Il numero, solitamente concepito di per sé come un elemento astratto, per i Pitagorici possedeva anche una valenza materiale. Era loro opinione, infatti, che i numeri costituissero delle caratteristiche proprie degli enti, a seconda che essi fossero pari o dispari. Da questa dicotomia scaturivano, per i Pitagorici, i contrari. Il concetto di limitato, per esempio, era legato ai numeri pari, mentre quello di illimitato, ai numeri dispari.

All’origine di questa dicotomia stava il numero archetipo, l’uno, detto parimpari. Questo perché, se sommato a un numero pari lo muta in dispari, e viceversa. Inoltre, se in ogni cosa risiedono i numeri, pari o dispari che siano, alla loro base vi è sempre l’unità, che forma ogni numero.

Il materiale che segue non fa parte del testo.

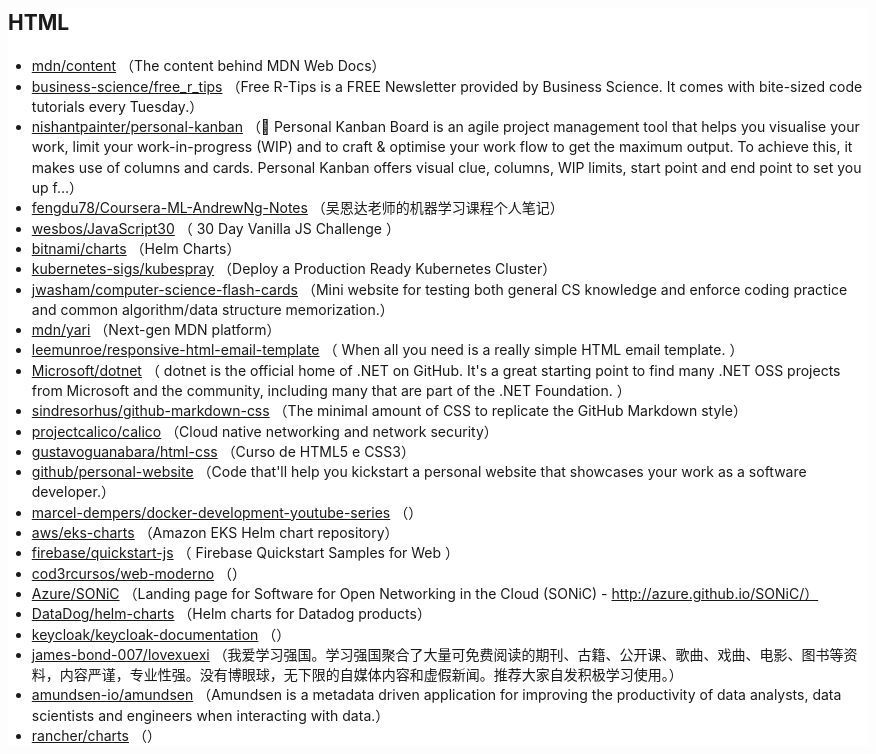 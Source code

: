 ## HTML

* [mdn/content](https://github.com/mdn/content) （The content behind MDN Web Docs）
* [business-science/free_r_tips](https://github.com/business-science/free_r_tips) （Free R-Tips is a FREE Newsletter provided by Business Science. It comes with bite-sized code tutorials every Tuesday.）
* [nishantpainter/personal-kanban](https://github.com/nishantpainter/personal-kanban) （&#x1f4cc; Personal Kanban Board is an agile project management tool that helps you visualise your work, limit your work-in-progress (WIP) and to craft &amp; optimise your work flow to get the maximum output. To achieve this, it makes use of columns and cards. Personal Kanban offers visual clue, columns, WIP limits, start point and end point to set you up f…）
* [fengdu78/Coursera-ML-AndrewNg-Notes](https://github.com/fengdu78/Coursera-ML-AndrewNg-Notes) （吴恩达老师的机器学习课程个人笔记）
* [wesbos/JavaScript30](https://github.com/wesbos/JavaScript30) （
        30 Day Vanilla JS Challenge
      ）
* [bitnami/charts](https://github.com/bitnami/charts) （Helm Charts）
* [kubernetes-sigs/kubespray](https://github.com/kubernetes-sigs/kubespray) （Deploy a Production Ready Kubernetes Cluster）
* [jwasham/computer-science-flash-cards](https://github.com/jwasham/computer-science-flash-cards) （Mini website for testing both general CS knowledge and enforce coding practice and common algorithm/data structure memorization.）
* [mdn/yari](https://github.com/mdn/yari) （Next-gen MDN platform）
* [leemunroe/responsive-html-email-template](https://github.com/leemunroe/responsive-html-email-template) （
        When all you need is a really simple HTML email template.
      ）
* [Microsoft/dotnet](https://github.com/Microsoft/dotnet) （
        dotnet is the official home of .NET on GitHub. It's a great starting point to find many .NET OSS projects from Microsoft and the community, including many that are part of the .NET Foundation.
      ）
* [sindresorhus/github-markdown-css](https://github.com/sindresorhus/github-markdown-css) （The minimal amount of CSS to replicate the GitHub Markdown style）
* [projectcalico/calico](https://github.com/projectcalico/calico) （Cloud native networking and network security）
* [gustavoguanabara/html-css](https://github.com/gustavoguanabara/html-css) （Curso de HTML5 e CSS3）
* [github/personal-website](https://github.com/github/personal-website) （Code that'll help you kickstart a personal website that showcases your work as a software developer.）
* [marcel-dempers/docker-development-youtube-series](https://github.com/marcel-dempers/docker-development-youtube-series) （）
* [aws/eks-charts](https://github.com/aws/eks-charts) （Amazon EKS Helm chart repository）
* [firebase/quickstart-js](https://github.com/firebase/quickstart-js) （
        Firebase Quickstart Samples for Web
      ）
* [cod3rcursos/web-moderno](https://github.com/cod3rcursos/web-moderno) （）
* [Azure/SONiC](https://github.com/Azure/SONiC) （Landing page for Software for Open Networking in the Cloud (SONiC) - http://azure.github.io/SONiC/）
* [DataDog/helm-charts](https://github.com/DataDog/helm-charts) （Helm charts for Datadog products）
* [keycloak/keycloak-documentation](https://github.com/keycloak/keycloak-documentation) （）
* [james-bond-007/lovexuexi](https://github.com/james-bond-007/lovexuexi) （我爱学习强国。学习强国聚合了大量可免费阅读的期刊、古籍、公开课、歌曲、戏曲、电影、图书等资料，内容严谨，专业性强。没有博眼球，无下限的自媒体内容和虚假新闻。推荐大家自发积极学习使用。）
* [amundsen-io/amundsen](https://github.com/amundsen-io/amundsen) （Amundsen is a metadata driven application for improving the productivity of data analysts, data scientists and engineers when interacting with data.）
* [rancher/charts](https://github.com/rancher/charts) （）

Con i Pitagorici, la ricerca dell’archè si pose ad un livello più intelligibile rispetto alle indagini dei Milesi.

L’Archè nelle filosofie successive

Un altro accenno merita Eraclito, che in apparenza elesse il fuoco quale elemento archetipo. Ma ad uno sguardo più accurato, egli scorgeva in questo elemento il riflesso dell’incessante divenire delle cose, della coesistenza, in equilibrio, di forze in conflitto. Il fuoco, infatti, per sua natura è in costante mutamento, le sue fiamme vorticano di continuo, eppure rimane sempre fuoco.

Così, per Eraclito, è la realtà. Tutto è uno, sebbene mai con lo stesso aspetto. Questo perché la realtà e tutto ciò che esiste cambiano incessantemente nel tempo, in un divenire eterno, senza inizio e senza fine.

Ancora, si cimentarono in tale ricerca anche i filosofi detti pluralisti. Essi teorizzarono l’esistenza di minuscole particelle costitutive degli enti. Fra di essi spicca Democrito, il quale per primo intuì l’esistenza degli atomi. Infine, Platone individuò nell’iperuranio e nelle idee gli archetipi del nostro mondo.

Eppure, dopo così tanti secoli, nonostante una conoscenza indubbiamente più ampia e chiara di quanto ci circonda, ancora non abbiamo una risposta. Talvolta, volgendo lo sguardo alle stelle, ancora riaffiorano distrattamente in noi quelle domande. Da dove veniamo? Cosa ha dato origine all’universo? E la filosofia torna a rinascere.